İstanbul Florya, Bahçelievler, Beşiktaş, Kadıköy ve Bakırköy kampuslarında eğitim hayatını sürdüren İstanbul Aydın Üniversitesi, çağın gerektirdiği insan gücünü yetiştirmek için modern ve çağdaş eğitim - öğretim ortamına sahiptir. Üniversitemiz, öğrencilerini çağdaş değerlerle donanmış, kendini geliştirme yolunda eleştirel ve etik düşünme yeteneğini kazanmış lider kişilikli bireyler olarak yetiştirmeyi kendine ilke edinmiştir.
350 ULUSLARARASI
ÜNİVERSİTEYLE
İŞBİRLİĞİMİZ VAR
İstanbul Aydın Üniversitesi, Türkiye’nin uygulamalı eğitim yapan ilk üniversitesi olma özelliği ve ayrıca dünyaca tanınmış 350’nin üzerinde uluslararası üniversiteyle yapmış olduğu işbirlikleri, dünyanın en iyi üniversitelerinde lisans tamamlama imkânı, aynı anda iki diploma sahibi olma fırsatı ile öğrencileri için farklılık oluşturan bir üniversite olmuştur. Dünya’nın birçok ülkesinde araştırmalar, Ar-Ge çalışmaları yapıyoruz. İran’ın, Suriye’nin, Yunanistan’ın, tüm Avrupa’nın bütün bu parametrelere dikkat ederek programlarımızı ona göre planlıyoruz. Nijerya’dan Hindistan’a Güney Kore’den Amerika’ya kadar birçok kıtadan ve ülkeden bu nedenle öğrencimiz var.

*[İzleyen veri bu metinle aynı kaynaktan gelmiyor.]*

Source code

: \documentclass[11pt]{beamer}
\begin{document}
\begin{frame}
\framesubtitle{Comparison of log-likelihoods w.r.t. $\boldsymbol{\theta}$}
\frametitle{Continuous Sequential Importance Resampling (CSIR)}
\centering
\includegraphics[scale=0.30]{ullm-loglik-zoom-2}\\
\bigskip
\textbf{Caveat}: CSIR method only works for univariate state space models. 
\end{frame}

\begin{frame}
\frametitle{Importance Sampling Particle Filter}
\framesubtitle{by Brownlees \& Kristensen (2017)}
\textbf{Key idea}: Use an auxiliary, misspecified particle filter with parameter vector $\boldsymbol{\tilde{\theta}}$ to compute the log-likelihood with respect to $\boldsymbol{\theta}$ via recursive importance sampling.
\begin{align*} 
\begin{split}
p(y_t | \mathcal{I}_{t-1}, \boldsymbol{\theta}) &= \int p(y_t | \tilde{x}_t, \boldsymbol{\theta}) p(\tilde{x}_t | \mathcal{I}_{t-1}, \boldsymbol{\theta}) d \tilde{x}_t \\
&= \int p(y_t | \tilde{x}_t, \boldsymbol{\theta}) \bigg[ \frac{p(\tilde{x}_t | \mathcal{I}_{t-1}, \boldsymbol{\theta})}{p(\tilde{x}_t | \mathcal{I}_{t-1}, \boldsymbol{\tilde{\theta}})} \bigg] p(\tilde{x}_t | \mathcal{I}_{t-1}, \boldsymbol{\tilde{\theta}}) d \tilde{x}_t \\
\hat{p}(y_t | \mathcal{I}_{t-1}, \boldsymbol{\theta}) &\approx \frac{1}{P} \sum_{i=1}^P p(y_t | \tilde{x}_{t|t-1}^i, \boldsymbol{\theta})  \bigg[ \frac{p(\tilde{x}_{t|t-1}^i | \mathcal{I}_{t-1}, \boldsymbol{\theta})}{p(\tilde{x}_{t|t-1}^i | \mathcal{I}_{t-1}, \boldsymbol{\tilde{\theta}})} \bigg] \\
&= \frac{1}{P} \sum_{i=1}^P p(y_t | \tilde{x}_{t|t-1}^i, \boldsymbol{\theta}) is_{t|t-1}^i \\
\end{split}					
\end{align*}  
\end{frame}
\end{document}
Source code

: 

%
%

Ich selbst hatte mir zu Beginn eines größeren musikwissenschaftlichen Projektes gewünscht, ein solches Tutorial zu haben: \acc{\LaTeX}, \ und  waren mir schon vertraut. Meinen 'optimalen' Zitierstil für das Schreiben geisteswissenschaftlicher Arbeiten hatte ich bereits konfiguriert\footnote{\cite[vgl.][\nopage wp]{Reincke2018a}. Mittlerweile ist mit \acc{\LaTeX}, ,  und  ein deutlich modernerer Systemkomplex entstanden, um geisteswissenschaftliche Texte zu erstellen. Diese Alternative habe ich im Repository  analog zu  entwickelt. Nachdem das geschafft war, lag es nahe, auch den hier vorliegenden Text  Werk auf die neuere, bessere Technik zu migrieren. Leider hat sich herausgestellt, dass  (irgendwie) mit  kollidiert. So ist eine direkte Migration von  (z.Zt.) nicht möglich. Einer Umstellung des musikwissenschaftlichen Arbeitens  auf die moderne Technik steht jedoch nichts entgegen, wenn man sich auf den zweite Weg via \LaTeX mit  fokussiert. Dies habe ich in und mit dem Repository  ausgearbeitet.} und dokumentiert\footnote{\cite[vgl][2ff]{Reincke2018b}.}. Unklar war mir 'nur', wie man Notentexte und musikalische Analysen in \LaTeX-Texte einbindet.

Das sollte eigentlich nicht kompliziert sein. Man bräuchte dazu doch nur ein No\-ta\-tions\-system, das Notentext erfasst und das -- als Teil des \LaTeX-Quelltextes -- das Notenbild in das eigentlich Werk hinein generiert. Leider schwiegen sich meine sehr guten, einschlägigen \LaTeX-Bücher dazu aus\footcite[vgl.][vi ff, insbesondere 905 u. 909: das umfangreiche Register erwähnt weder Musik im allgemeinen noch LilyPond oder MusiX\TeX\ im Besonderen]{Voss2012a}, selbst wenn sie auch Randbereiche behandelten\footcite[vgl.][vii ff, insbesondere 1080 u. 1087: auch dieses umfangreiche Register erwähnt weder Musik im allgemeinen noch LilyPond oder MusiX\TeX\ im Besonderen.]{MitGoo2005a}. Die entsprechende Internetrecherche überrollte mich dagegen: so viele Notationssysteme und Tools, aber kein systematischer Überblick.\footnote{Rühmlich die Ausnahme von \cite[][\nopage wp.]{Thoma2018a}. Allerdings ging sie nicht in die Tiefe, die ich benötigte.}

¥ Teknoloji geliştikçe eğitim-öğretim metotları da değişiyor. Özellikle yükseköğretimde büyük yenilikleri beraberinde getiren bu durum sizin için de yol gösterici mi?
- Teknoloji tüm sektörlerde büyük önem arz etmektedir. Eğitimin de olmazsa olmazıdır. Biz üniversitemizde son teknolojiyi her alanda kullanıyoruz. Ayakkabıcılıktan gıdaya, otomotivden bilgisayar teknolojilerine kadar... Teknoloji devamlı değişim gösteren ve yenilenen bir olgudur. Buna ayak uyduramazsanız rekabet etmeniz ve eğitimi en iyi şekilde vermeniz mümkün değildir. İstanbul Aydın Üniversitesi olarak tüm sınıflarımız akıllı sınıflardan meydana geliyor. Kendi tasarımımız olan akıllı kürsüler ile sınıf ve anfilerde öğrencilerimize eğitim veriyoruz. Bu kürsüler içinde ses, görüntü, bilgisayar, kayıt ve daha birçok özelliği barındırıyor. 16 laboratuvardan oluşan ve Türkiye’nin tek bir kapalı alanda kurulmuş en büyük teknoloji merkezine sahibiz. Türkiye’nin ilk ve tek LED laboratuvarı bizle bulunmaktadır. Teknopark çalışmalarımız tüm hızıyla sürüyor. Özellikle inşaat alanında oluşturduğumuz ve son teknoloji barındıran laboratuvarlar artık halkımıza da hizmet veriyor.
GIDA, ENERJİ VE SAĞLIK
ALANLARINA ÖZELLİKLE
YOĞUNLAŞIYORUZ
¥ Özellikle yoğunlaştığınız ve İstanbul Aydın Üniversitesi ile özleşmesini istediğiniz bir alan var mı?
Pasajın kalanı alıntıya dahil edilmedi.